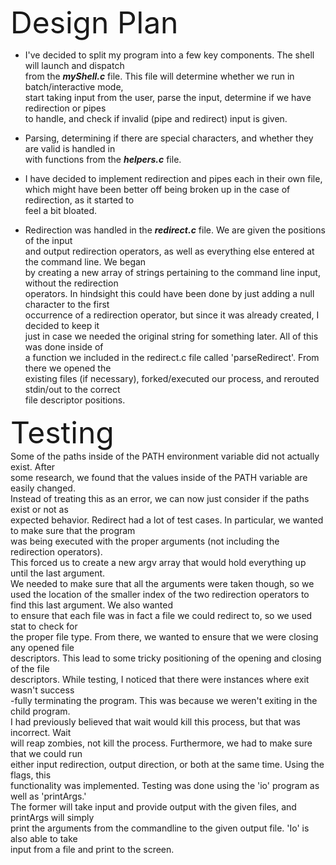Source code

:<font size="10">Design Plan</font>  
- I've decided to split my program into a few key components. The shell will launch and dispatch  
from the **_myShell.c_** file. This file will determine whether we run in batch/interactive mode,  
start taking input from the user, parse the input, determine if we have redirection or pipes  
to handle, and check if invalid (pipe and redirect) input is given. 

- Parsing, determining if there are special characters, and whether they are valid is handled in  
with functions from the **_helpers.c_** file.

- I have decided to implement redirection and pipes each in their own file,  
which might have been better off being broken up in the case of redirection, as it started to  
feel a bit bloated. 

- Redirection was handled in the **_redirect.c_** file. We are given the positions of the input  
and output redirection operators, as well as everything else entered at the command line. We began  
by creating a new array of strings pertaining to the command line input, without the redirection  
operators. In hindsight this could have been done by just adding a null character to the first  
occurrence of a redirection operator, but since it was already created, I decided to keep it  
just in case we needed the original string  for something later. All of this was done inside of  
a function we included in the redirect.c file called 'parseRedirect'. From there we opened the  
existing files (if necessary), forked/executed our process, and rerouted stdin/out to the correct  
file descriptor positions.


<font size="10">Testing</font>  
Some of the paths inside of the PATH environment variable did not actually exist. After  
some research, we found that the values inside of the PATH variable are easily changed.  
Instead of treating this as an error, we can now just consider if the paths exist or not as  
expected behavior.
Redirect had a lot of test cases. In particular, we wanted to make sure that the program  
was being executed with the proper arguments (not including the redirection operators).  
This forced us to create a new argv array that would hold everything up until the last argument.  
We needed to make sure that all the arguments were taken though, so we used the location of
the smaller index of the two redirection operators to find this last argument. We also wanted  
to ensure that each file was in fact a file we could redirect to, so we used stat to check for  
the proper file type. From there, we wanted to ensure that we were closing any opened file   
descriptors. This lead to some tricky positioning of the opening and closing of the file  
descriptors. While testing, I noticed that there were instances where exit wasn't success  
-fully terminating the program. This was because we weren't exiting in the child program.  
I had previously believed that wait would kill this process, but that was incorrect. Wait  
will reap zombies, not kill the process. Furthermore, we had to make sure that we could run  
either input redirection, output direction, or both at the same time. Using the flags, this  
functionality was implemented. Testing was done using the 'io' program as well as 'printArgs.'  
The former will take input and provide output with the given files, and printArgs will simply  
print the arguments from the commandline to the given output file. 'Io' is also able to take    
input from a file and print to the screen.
※ ※ ※
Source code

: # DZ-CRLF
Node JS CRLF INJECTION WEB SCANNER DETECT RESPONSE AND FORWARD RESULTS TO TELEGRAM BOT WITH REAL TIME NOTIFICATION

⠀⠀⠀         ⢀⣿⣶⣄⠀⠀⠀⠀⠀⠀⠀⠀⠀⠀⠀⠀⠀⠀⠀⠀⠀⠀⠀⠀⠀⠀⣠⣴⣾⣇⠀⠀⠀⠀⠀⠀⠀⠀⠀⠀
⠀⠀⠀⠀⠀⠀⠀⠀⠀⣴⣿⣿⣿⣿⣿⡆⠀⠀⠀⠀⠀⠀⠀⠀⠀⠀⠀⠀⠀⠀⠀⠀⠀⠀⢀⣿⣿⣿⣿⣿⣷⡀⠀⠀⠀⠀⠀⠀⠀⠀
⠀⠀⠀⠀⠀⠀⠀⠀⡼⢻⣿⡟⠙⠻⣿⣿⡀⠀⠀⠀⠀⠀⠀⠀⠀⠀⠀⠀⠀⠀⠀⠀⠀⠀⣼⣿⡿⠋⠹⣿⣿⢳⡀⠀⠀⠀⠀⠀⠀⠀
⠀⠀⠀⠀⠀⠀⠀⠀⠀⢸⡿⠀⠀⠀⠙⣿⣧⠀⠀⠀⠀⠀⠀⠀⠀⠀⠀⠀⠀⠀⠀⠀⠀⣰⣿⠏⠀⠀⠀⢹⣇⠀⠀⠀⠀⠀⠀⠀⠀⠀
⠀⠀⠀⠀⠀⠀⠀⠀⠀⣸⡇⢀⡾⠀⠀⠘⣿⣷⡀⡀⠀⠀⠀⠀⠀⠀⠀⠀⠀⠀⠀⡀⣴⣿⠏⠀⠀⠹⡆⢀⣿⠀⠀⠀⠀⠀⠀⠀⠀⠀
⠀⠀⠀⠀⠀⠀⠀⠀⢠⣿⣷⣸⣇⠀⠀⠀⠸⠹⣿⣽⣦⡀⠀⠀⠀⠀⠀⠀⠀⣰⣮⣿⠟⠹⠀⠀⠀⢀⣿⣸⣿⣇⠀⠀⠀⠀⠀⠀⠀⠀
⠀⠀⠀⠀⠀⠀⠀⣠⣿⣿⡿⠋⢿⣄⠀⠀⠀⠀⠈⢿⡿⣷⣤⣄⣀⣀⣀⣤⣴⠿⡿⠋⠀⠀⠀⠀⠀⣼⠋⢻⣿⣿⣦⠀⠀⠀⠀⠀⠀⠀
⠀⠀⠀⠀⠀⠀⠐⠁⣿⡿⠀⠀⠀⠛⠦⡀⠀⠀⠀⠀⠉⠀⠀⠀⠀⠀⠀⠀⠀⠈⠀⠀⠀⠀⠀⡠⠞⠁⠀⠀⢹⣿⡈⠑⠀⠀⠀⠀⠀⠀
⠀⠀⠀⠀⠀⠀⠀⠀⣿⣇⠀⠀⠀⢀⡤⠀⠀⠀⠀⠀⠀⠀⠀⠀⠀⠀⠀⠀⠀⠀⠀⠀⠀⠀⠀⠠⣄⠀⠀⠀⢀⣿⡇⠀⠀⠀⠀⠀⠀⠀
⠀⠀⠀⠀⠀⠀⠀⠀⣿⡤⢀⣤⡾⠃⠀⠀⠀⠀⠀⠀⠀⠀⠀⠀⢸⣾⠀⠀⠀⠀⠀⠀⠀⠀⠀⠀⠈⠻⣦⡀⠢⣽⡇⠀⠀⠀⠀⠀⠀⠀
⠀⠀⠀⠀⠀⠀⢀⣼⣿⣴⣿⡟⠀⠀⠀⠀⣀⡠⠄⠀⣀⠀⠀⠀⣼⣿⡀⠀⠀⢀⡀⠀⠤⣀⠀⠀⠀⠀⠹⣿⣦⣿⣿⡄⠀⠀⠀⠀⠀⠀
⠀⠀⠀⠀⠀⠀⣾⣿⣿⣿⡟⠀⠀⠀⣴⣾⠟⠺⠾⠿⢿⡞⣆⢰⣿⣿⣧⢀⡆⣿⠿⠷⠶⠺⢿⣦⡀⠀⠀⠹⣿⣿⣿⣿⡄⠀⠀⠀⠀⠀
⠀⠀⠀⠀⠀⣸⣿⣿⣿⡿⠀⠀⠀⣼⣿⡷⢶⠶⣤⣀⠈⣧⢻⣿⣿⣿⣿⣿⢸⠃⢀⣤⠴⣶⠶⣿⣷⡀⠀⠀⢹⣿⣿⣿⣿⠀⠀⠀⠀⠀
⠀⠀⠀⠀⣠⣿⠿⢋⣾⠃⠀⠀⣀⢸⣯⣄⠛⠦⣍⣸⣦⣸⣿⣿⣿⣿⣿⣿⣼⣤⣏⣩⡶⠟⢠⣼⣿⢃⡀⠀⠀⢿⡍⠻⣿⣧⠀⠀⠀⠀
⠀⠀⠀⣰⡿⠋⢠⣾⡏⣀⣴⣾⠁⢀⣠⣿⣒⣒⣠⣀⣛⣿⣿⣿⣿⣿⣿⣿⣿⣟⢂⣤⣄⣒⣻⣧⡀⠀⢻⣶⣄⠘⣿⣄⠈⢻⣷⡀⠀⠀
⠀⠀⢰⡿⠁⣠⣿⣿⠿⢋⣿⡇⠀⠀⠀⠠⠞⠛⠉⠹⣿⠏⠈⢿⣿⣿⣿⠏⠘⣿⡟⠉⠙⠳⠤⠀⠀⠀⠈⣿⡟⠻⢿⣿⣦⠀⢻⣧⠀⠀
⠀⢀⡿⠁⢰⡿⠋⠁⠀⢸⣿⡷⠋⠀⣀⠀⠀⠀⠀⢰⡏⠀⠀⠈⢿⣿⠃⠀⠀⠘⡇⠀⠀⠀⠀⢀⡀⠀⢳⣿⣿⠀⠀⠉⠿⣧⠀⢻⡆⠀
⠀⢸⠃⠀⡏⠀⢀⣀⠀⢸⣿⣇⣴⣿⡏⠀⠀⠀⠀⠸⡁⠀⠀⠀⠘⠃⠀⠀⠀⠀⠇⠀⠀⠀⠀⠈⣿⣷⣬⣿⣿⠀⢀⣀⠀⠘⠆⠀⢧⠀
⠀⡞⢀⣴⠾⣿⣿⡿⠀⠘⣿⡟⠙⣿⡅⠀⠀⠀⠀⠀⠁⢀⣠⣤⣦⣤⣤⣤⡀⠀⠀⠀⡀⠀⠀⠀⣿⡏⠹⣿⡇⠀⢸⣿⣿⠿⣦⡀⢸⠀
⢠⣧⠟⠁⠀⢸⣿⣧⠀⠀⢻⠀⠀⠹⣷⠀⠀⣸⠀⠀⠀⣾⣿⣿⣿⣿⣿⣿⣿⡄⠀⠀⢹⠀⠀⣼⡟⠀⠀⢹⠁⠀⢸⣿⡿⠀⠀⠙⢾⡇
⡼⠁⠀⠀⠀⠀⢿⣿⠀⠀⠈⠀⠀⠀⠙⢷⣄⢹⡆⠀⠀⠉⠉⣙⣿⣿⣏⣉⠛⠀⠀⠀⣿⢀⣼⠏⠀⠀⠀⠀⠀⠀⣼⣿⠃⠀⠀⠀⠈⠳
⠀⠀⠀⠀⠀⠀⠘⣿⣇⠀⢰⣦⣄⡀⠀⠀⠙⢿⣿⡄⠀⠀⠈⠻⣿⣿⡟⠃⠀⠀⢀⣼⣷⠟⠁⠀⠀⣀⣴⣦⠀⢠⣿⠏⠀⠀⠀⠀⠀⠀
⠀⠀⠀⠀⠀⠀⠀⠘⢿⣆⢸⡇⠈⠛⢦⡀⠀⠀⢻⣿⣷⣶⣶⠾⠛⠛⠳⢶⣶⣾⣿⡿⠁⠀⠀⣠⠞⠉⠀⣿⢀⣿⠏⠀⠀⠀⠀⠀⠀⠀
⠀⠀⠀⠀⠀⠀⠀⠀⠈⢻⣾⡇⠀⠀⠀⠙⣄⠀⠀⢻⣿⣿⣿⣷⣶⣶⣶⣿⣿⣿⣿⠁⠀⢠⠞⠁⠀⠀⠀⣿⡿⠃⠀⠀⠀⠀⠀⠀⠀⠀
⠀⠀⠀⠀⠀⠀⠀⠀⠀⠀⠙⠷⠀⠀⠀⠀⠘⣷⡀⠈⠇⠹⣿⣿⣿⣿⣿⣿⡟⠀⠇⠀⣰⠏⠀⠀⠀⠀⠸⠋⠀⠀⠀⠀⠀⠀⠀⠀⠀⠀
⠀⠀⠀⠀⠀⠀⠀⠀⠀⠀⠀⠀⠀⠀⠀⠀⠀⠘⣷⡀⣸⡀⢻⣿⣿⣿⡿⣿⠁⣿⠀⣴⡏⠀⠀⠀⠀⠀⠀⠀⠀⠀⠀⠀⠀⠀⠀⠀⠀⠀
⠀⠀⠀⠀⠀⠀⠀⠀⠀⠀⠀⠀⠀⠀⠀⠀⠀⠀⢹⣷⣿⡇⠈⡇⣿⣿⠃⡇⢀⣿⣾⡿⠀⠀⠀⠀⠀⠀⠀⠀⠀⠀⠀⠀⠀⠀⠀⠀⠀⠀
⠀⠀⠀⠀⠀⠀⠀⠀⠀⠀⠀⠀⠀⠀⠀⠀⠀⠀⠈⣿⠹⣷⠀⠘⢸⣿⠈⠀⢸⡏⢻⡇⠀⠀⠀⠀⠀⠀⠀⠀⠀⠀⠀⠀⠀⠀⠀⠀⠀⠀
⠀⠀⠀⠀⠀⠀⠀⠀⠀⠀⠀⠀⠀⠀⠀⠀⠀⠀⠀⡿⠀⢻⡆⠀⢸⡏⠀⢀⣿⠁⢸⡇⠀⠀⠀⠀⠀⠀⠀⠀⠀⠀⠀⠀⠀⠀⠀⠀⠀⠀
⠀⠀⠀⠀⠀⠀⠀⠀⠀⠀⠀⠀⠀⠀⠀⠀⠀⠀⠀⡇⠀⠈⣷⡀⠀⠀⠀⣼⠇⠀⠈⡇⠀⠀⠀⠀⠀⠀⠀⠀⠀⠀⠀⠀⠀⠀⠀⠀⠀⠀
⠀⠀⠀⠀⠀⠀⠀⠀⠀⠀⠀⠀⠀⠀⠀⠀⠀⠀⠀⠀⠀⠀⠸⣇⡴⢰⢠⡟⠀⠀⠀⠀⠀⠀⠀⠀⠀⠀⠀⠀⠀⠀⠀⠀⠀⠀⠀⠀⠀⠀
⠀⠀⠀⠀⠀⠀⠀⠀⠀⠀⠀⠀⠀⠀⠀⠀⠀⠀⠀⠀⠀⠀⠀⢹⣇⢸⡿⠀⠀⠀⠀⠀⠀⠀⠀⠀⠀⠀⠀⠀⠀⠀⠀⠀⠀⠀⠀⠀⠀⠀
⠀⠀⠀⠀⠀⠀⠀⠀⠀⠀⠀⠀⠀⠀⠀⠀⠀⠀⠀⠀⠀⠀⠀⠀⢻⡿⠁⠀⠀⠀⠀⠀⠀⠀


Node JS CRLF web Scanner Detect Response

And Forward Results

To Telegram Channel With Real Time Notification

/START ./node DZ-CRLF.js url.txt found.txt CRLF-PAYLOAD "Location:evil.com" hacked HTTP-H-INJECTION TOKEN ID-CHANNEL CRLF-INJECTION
※ ※ ※
» **Activity**
Copy every line of the entries above in which "wanted" occurs.

» **Result of this task**
Redirect had a lot of test cases. In particular, we wanted to make sure that the program  
the smaller index of the two redirection operators to find this last argument. We also wanted  
the proper file type. From there, we wanted to ensure that we were closing any opened file   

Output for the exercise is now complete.